Segment Start: Records provided

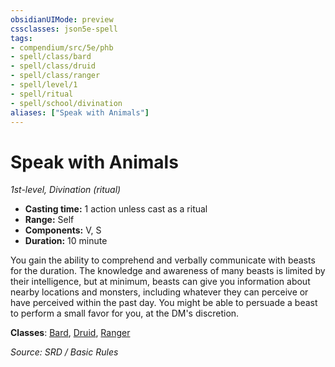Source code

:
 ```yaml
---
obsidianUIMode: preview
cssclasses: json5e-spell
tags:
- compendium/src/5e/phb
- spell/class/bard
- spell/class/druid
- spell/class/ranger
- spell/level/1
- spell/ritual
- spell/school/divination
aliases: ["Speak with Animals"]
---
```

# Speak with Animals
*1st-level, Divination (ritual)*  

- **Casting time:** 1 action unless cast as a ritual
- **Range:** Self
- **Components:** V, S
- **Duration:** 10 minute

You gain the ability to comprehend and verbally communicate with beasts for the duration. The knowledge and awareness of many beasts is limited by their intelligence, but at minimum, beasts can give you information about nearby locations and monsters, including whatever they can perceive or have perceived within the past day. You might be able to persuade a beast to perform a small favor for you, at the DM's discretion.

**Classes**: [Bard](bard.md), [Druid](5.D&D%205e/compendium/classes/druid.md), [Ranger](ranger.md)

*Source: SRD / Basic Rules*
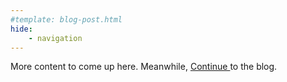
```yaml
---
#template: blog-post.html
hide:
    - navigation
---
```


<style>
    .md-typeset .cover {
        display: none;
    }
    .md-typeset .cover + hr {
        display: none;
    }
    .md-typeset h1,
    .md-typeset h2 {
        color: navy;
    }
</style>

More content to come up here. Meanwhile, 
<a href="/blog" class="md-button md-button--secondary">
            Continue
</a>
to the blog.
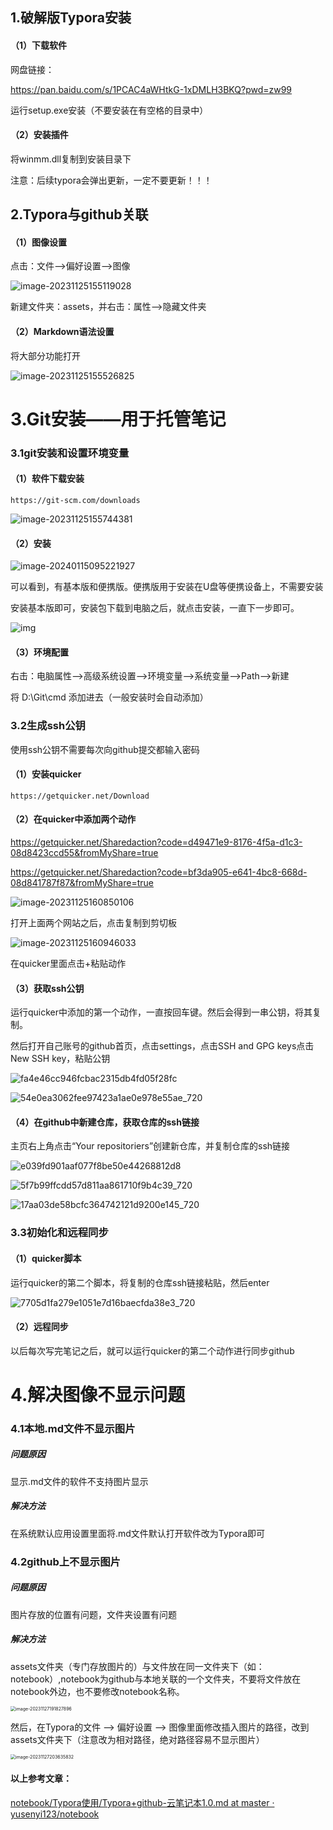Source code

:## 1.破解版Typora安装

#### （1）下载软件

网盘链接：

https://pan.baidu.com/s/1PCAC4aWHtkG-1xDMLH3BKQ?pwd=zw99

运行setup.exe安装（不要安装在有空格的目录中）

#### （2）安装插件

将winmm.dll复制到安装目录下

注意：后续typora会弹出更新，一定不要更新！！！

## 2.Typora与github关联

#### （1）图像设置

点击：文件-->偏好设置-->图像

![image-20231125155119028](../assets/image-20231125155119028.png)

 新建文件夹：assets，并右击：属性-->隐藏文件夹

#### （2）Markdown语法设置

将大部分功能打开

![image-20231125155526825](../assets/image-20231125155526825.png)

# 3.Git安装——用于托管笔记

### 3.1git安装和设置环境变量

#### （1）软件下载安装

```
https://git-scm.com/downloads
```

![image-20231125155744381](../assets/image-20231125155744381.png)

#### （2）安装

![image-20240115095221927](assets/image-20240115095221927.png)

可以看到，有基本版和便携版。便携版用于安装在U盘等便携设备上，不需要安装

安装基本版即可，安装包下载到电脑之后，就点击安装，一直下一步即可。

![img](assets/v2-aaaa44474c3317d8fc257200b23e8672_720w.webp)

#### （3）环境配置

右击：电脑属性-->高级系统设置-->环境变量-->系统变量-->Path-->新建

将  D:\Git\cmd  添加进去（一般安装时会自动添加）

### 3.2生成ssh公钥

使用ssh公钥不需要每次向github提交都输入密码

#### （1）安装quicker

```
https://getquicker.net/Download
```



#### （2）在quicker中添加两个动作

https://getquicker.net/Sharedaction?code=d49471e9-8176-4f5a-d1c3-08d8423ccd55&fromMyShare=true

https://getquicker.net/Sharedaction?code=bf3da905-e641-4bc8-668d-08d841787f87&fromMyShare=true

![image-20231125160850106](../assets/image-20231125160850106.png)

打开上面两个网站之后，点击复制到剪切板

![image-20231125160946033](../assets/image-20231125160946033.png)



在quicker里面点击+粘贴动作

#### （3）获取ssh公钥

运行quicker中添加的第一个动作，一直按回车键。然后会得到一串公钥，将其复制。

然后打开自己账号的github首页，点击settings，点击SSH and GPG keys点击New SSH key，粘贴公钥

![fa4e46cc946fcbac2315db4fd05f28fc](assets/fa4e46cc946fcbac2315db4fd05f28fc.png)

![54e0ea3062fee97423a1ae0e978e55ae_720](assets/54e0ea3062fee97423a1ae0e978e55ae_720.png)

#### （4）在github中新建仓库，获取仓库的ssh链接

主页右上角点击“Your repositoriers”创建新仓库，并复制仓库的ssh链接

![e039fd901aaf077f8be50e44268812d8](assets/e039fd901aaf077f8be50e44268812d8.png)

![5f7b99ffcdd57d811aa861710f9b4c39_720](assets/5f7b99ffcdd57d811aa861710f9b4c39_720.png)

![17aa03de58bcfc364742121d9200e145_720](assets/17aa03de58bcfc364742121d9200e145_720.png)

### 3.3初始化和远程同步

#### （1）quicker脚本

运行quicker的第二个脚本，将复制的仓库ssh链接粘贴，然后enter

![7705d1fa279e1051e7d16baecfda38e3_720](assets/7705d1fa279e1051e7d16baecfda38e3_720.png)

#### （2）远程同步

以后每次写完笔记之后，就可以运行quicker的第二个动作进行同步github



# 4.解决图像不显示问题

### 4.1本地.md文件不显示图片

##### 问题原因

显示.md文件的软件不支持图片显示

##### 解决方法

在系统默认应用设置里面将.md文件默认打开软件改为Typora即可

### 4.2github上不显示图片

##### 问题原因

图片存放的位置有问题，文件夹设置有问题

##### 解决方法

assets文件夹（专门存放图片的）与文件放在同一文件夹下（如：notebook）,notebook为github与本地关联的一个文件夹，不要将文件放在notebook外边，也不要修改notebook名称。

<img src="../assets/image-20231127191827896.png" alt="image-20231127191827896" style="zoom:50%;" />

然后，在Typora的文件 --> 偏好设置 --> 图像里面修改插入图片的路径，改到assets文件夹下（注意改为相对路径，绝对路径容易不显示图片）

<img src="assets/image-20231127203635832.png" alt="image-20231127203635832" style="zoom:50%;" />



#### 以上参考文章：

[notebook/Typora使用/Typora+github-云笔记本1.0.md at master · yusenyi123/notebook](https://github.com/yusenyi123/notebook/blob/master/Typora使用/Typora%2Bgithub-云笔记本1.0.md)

Segment End: Records provided

* What is expected *
Quote every record above exactly, leaving out any pictures.

* Response *
Source code

:
 ```yaml
---
obsidianUIMode: preview
cssclasses: json5e-spell
tags:
- compendium/src/5e/phb
- spell/class/bard
- spell/class/druid
- spell/class/ranger
- spell/level/1
- spell/ritual
- spell/school/divination
aliases: ["Speak with Animals"]
---
```

# Speak with Animals
*1st-level, Divination (ritual)*  

- **Casting time:** 1 action unless cast as a ritual
- **Range:** Self
- **Components:** V, S
- **Duration:** 10 minute

You gain the ability to comprehend and verbally communicate with beasts for the duration. The knowledge and awareness of many beasts is limited by their intelligence, but at minimum, beasts can give you information about nearby locations and monsters, including whatever they can perceive or have perceived within the past day. You might be able to persuade a beast to perform a small favor for you, at the DM's discretion.

**Classes**: [Bard](bard.md), [Druid](5.D&D%205e/compendium/classes/druid.md), [Ranger](ranger.md)

*Source: SRD / Basic Rules*
```yaml
---
#template: blog-post.html
hide:
    - navigation
---
```


<style>
    .md-typeset .cover {
        display: none;
    }
    .md-typeset .cover + hr {
        display: none;
    }
    .md-typeset h1,
    .md-typeset h2 {
        color: navy;
    }
</style>

More content to come up here. Meanwhile, 
<a href="/blog" class="md-button md-button--secondary">
            Continue
</a>
to the blog.
Source code

:## 1.破解版Typora安装

#### （1）下载软件

网盘链接：

https://pan.baidu.com/s/1PCAC4aWHtkG-1xDMLH3BKQ?pwd=zw99

运行setup.exe安装（不要安装在有空格的目录中）

#### （2）安装插件

将winmm.dll复制到安装目录下

注意：后续typora会弹出更新，一定不要更新！！！

## 2.Typora与github关联

#### （1）图像设置

点击：文件-->偏好设置-->图像

![image-20231125155119028](../assets/image-20231125155119028.png)

 新建文件夹：assets，并右击：属性-->隐藏文件夹

#### （2）Markdown语法设置

将大部分功能打开

![image-20231125155526825](../assets/image-20231125155526825.png)

# 3.Git安装——用于托管笔记

### 3.1git安装和设置环境变量

#### （1）软件下载安装

```
https://git-scm.com/downloads
```

![image-20231125155744381](../assets/image-20231125155744381.png)

#### （2）安装

![image-20240115095221927](assets/image-20240115095221927.png)

可以看到，有基本版和便携版。便携版用于安装在U盘等便携设备上，不需要安装

安装基本版即可，安装包下载到电脑之后，就点击安装，一直下一步即可。

![img](assets/v2-aaaa44474c3317d8fc257200b23e8672_720w.webp)

#### （3）环境配置

右击：电脑属性-->高级系统设置-->环境变量-->系统变量-->Path-->新建

将  D:\Git\cmd  添加进去（一般安装时会自动添加）

### 3.2生成ssh公钥

使用ssh公钥不需要每次向github提交都输入密码

#### （1）安装quicker

```
https://getquicker.net/Download
```



#### （2）在quicker中添加两个动作

https://getquicker.net/Sharedaction?code=d49471e9-8176-4f5a-d1c3-08d8423ccd55&fromMyShare=true

https://getquicker.net/Sharedaction?code=bf3da905-e641-4bc8-668d-08d841787f87&fromMyShare=true

![image-20231125160850106](../assets/image-20231125160850106.png)

打开上面两个网站之后，点击复制到剪切板

![image-20231125160946033](../assets/image-20231125160946033.png)



在quicker里面点击+粘贴动作

#### （3）获取ssh公钥

运行quicker中添加的第一个动作，一直按回车键。然后会得到一串公钥，将其复制。

然后打开自己账号的github首页，点击settings，点击SSH and GPG keys点击New SSH key，粘贴公钥

![fa4e46cc946fcbac2315db4fd05f28fc](assets/fa4e46cc946fcbac2315db4fd05f28fc.png)

![54e0ea3062fee97423a1ae0e978e55ae_720](assets/54e0ea3062fee97423a1ae0e978e55ae_720.png)

#### （4）在github中新建仓库，获取仓库的ssh链接

主页右上角点击“Your repositoriers”创建新仓库，并复制仓库的ssh链接

![e039fd901aaf077f8be50e44268812d8](assets/e039fd901aaf077f8be50e44268812d8.png)

![5f7b99ffcdd57d811aa861710f9b4c39_720](assets/5f7b99ffcdd57d811aa861710f9b4c39_720.png)

![17aa03de58bcfc364742121d9200e145_720](assets/17aa03de58bcfc364742121d9200e145_720.png)

### 3.3初始化和远程同步

#### （1）quicker脚本

运行quicker的第二个脚本，将复制的仓库ssh链接粘贴，然后enter

![7705d1fa279e1051e7d16baecfda38e3_720](assets/7705d1fa279e1051e7d16baecfda38e3_720.png)

#### （2）远程同步

以后每次写完笔记之后，就可以运行quicker的第二个动作进行同步github



# 4.解决图像不显示问题

### 4.1本地.md文件不显示图片

##### 问题原因

显示.md文件的软件不支持图片显示

##### 解决方法

在系统默认应用设置里面将.md文件默认打开软件改为Typora即可

### 4.2github上不显示图片

##### 问题原因

图片存放的位置有问题，文件夹设置有问题

##### 解决方法

assets文件夹（专门存放图片的）与文件放在同一文件夹下（如：notebook）,notebook为github与本地关联的一个文件夹，不要将文件放在notebook外边，也不要修改notebook名称。

<img src="../assets/image-20231127191827896.png" alt="image-20231127191827896" style="zoom:50%;" />

然后，在Typora的文件 --> 偏好设置 --> 图像里面修改插入图片的路径，改到assets文件夹下（注意改为相对路径，绝对路径容易不显示图片）

<img src="assets/image-20231127203635832.png" alt="image-20231127203635832" style="zoom:50%;" />



#### 以上参考文章：

[notebook/Typora使用/Typora+github-云笔记本1.0.md at master · yusenyi123/notebook](https://github.com/yusenyi123/notebook/blob/master/Typora使用/Typora%2Bgithub-云笔记本1.0.md)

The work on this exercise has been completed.